__Assigned task__. Copy every line of the data in which the word "Make" occurs.

-------- Supplied records

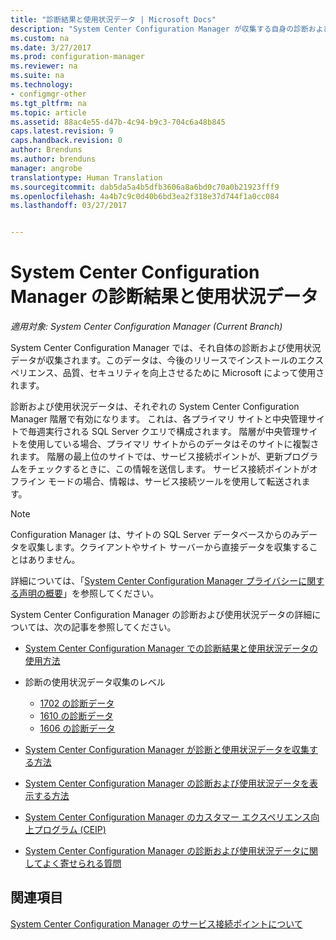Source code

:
 ```yaml
---
title: "診断結果と使用状況データ | Microsoft Docs"
description: "System Center Configuration Manager が収集する自身の診断および使用状況データについて説明します。"
ms.custom: na
ms.date: 3/27/2017
ms.prod: configuration-manager
ms.reviewer: na
ms.suite: na
ms.technology:
- configmgr-other
ms.tgt_pltfrm: na
ms.topic: article
ms.assetid: 88ac4e55-d47b-4c94-b9c3-704c6a48b845
caps.latest.revision: 9
caps.handback.revision: 0
author: Brenduns
ms.author: brenduns
manager: angrobe
translationtype: Human Translation
ms.sourcegitcommit: dab5da5a4b5dfb3606a8a6bd0c70a0b21923fff9
ms.openlocfilehash: 4a4b7c9c0d40b6bd3ea2f318e37d744f1a0cc084
ms.lasthandoff: 03/27/2017


---
```

# <a name="diagnostics-and-usage-data-for-system-center-configuration-manager"></a>System Center Configuration Manager の診断結果と使用状況データ

*適用対象: System Center Configuration Manager (Current Branch)*

System Center Configuration Manager では、それ自体の診断および使用状況データが収集されます。このデータは、今後のリリースでインストールのエクスペリエンス、品質、セキュリティを向上させるために Microsoft によって使用されます。  

 診断および使用状況データは、それぞれの System Center Configuration Manager 階層で有効になります。 これは、各プライマリ サイトと中央管理サイトで毎週実行される SQL Server クエリで構成されます。 階層が中央管理サイトを使用している場合、プライマリ サイトからのデータはそのサイトに複製されます。 階層の最上位のサイトでは、サービス接続ポイントが、更新プログラムをチェックするときに、この情報を送信します。 サービス接続ポイントがオフライン モードの場合、情報は、サービス接続ツールを使用して転送されます。  

> [!NOTE]  
>  Configuration Manager は、サイトの SQL Server データベースからのみデータを収集します。クライアントやサイト サーバーから直接データを収集することはありません。  

 詳細については、「[System Center Configuration Manager プライバシーに関する声明の概要](http://go.microsoft.com/fwlink/?LinkID=626527)」を参照してください。  

 System Center Configuration Manager の診断および使用状況データの詳細については、次の記事を参照してください。  

-   [System Center Configuration Manager での診断結果と使用状況データの使用方法](../../../core/plan-design/diagnostics/how-diagnostics-and-usage-data-is-used.md)  

-   診断の使用状況データ収集のレベル
    - [1702 の診断データ](/sccm/core/plan-design/diagnostics/levels-of-diagnostic-usage-data-collection-1702)      
    - [1610 の診断データ](/sccm/core/plan-design/diagnostics/levels-of-diagnostic-usage-data-collection-1610)  
    - [1606 の診断データ](/sccm/core/plan-design/diagnostics/levels-of-diagnostic-usage-data-collection-1606)    

<!--
    - [Diagnostic data for 1602](/sccm/core/plan-design/diagnostics/levels-of-diagnostic-usage-data-collection-1602)
    - [Diagnostic data for  1511](/sccm/core/plan-design/diagnostics/levels-of-diagnostic-usage-data-collection-1511)
-->

-   [System Center Configuration Manager が診断と使用状況データを収集する方法](../../../core/plan-design/diagnostics/how-diagnostics-and-usage-data-is-collected.md)  

-   [System Center Configuration Manager の診断および使用状況データを表示する方法](../../../core/plan-design/diagnostics/view-diagnostics-and-usage-data.md)  

-   [System Center Configuration Manager のカスタマー エクスペリエンス向上プログラム (CEIP)](../../../core/plan-design/diagnostics/customer-experience-improvement-program-ceip.md)  

-   [System Center Configuration Manager の診断および使用状況データに関してよく寄せられる質問](../../../core/understand/frequently-asked-questions-about-diagnostics-and-usage-data.md)  

## <a name="see-also"></a>関連項目  
 [System Center Configuration Manager のサービス接続ポイントについて](../../../core/servers/deploy/configure/about-the-service-connection-point.md)

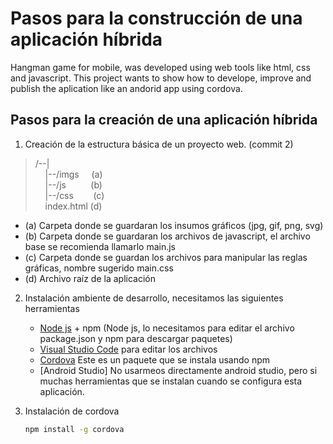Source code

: # Pasos para la construcción de una aplicación híbrida
Hangman game for mobile, was developed using web tools like html, css and javascript. This project wants to show how to develope, improve and publish the aplication like an andorid app using cordova.

## Pasos para la creación de una aplicación híbrida  

1. Creación de la estructura básica de un proyecto web. (commit 2)  

 > /--|  
 >  &nbsp;&nbsp;&nbsp;&nbsp;|--/imgs&nbsp;&nbsp;&nbsp;&nbsp;&nbsp;(a)  
 >  &nbsp;&nbsp;&nbsp;&nbsp;|--/js&nbsp;&nbsp;&nbsp;&nbsp;&nbsp;&nbsp;&nbsp;&nbsp;&nbsp;&nbsp;(b)  
 >  &nbsp;&nbsp;&nbsp;&nbsp;|--/css &nbsp;&nbsp;&nbsp;&nbsp;&nbsp;&nbsp;&nbsp;(c)  
 >  &nbsp;&nbsp;&nbsp;&nbsp;index.html (d)  

   - (a) Carpeta donde se guardaran los insumos gráficos (jpg, gif, png, svg)  
   - (b) Carpeta donde se guardaran los archivos de javascript, el archivo base se recomienda llamarlo main.js  
   - (c) Carpeta donde se guardan los archivos para manipular las reglas gráficas, nombre sugerido main.css  
   - (d) Archivo raíz de la aplicación  

2. Instalación ambiente de desarrollo, necesitamos las siguientes herramientas  

    + [Node js] + npm (Node js, lo necesitamos para editar el archivo package.json y npm para descargar paquetes)  
    + [Visual Studio Code] para editar los archivos  
    + [Cordova] Este es un paquete que se instala usando npm  
    + [Android Studio] No usarmeos directamente android studio, pero si muchas herramientas que se instalan cuando se configura esta aplicación. 

3. Instalación de cordova

    ```sh
    npm install -g cordova
    ```

[Node js]:https://nodejs.org/es/
[Visual Studio Code]:https://code.visualstudio.com/
[Cordova]:https://cordova.apache.org/
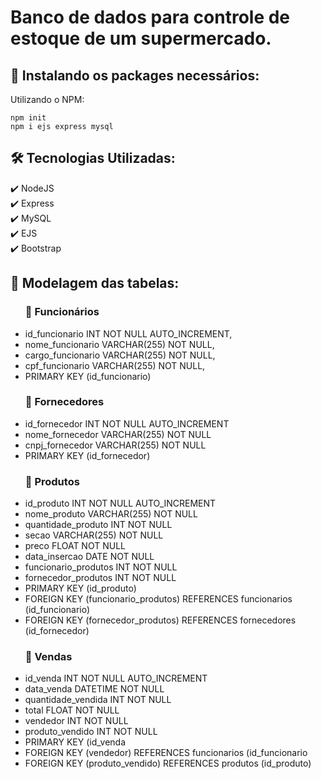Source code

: # Banco de dados para controle de estoque de um supermercado.
## 🚀 Instalando os packages necessários:

  Utilizando o NPM:
  
```
npm init
npm i ejs express mysql
```


## 🛠 Tecnologias Utilizadas:
✔️ NodeJS <br>
✔️ Express <br>
✔️ MySQL <br>
✔️ EJS <br>
✔️ Bootstrap

## 📃 Modelagem das tabelas:
<ul>
  <h3>📍 Funcionários </h3>
  <li>id_funcionario INT NOT NULL AUTO_INCREMENT,</li>
  <li> nome_funcionario VARCHAR(255) NOT NULL,</li>
  <li> cargo_funcionario VARCHAR(255) NOT NULL,</li>
  <li> cpf_funcionario VARCHAR(255) NOT NULL,</li>
   <li>PRIMARY KEY (id_funcionario)</li>
</ul>

<ul>
  <h3>📍 Fornecedores </h3>
    <li>id_fornecedor INT NOT NULL AUTO_INCREMENT</li>
    <li>nome_fornecedor VARCHAR(255) NOT NULL</li>
    <li>cnpj_fornecedor VARCHAR(255) NOT NULL</li>
    <li>PRIMARY KEY (id_fornecedor)</li>
</ul>

<ul>
    <h3>📍 Produtos </h3>
    <li>id_produto INT NOT NULL AUTO_INCREMENT</li>
    <li>nome_produto VARCHAR(255) NOT NULL</li>
    <li>quantidade_produto INT NOT NULL</li>
    <li>secao VARCHAR(255) NOT NULL</li>
    <li>preco FLOAT NOT NULL</li>
    <li>data_insercao DATE NOT NULL</li>
    <li>funcionario_produtos INT NOT NULL</li>
    <li>fornecedor_produtos INT NOT NULL</li>
    <li>PRIMARY KEY (id_produto)</li>
    <li>FOREIGN KEY (funcionario_produtos) REFERENCES funcionarios (id_funcionario)</li>
    <li>FOREIGN KEY (fornecedor_produtos) REFERENCES fornecedores (id_fornecedor)</li>
</ul>

<ul>
    <h3>📍 Vendas </h3>
    <li>id_venda INT NOT NULL AUTO_INCREMENT</li>
    <li>data_venda DATETIME NOT NULL</li>
    <li>quantidade_vendida INT NOT NULL</li>
    <li>total FLOAT NOT NULL</li>
    <li>vendedor INT NOT NULL</li>
    <li>produto_vendido INT NOT NULL</li>
    <li>PRIMARY KEY (id_venda</li>
    <li>FOREIGN KEY (vendedor) REFERENCES funcionarios (id_funcionario</li>
    <li>FOREIGN KEY (produto_vendido) REFERENCES produtos (id_produto)</li>
</ul>
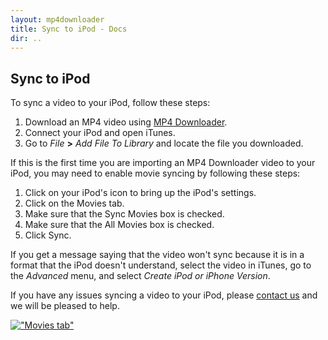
 ```yaml
---
layout: mp4downloader
title: Sync to iPod - Docs
dir: ..
---
```

## Sync to iPod

To sync a video to your iPod, follow these steps:

1. Download an MP4 video using [MP4 Downloader](/mp4downloader/).
1. Connect your iPod and open iTunes.
1. Go to *File* **>** *Add File To Library* and locate the file you downloaded.

If this is the first time you are importing an MP4 Downloader video to your iPod, you may need to enable movie syncing by following these steps:

1. Click on your iPod's icon to bring up the iPod's settings.
1. Click on the Movies tab.
1. Make sure that the Sync Movies box is checked.
1. Make sure that the All Movies box is checked.
1. Click Sync.

If you get a message saying that the video won't sync because it is in a format that the iPod doesn't understand, select the video in iTunes, go to the *Advanced* menu, and select *Create iPod or iPhone Version*.

If you have any issues syncing a video to your iPod, please [contact us](../contact.html) and we will be pleased to help.

[!["Movies tab"][movies-small]][movies]

[movies-small]: http://mp4downloader.mozdev.org/movies-small.png
[movies]: http://mp4downloader.mozdev.org/movies.png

----------------

__Response area__.
1. Make sure that the Sync Movies box is checked.
1. Make sure that the All Movies box is checked.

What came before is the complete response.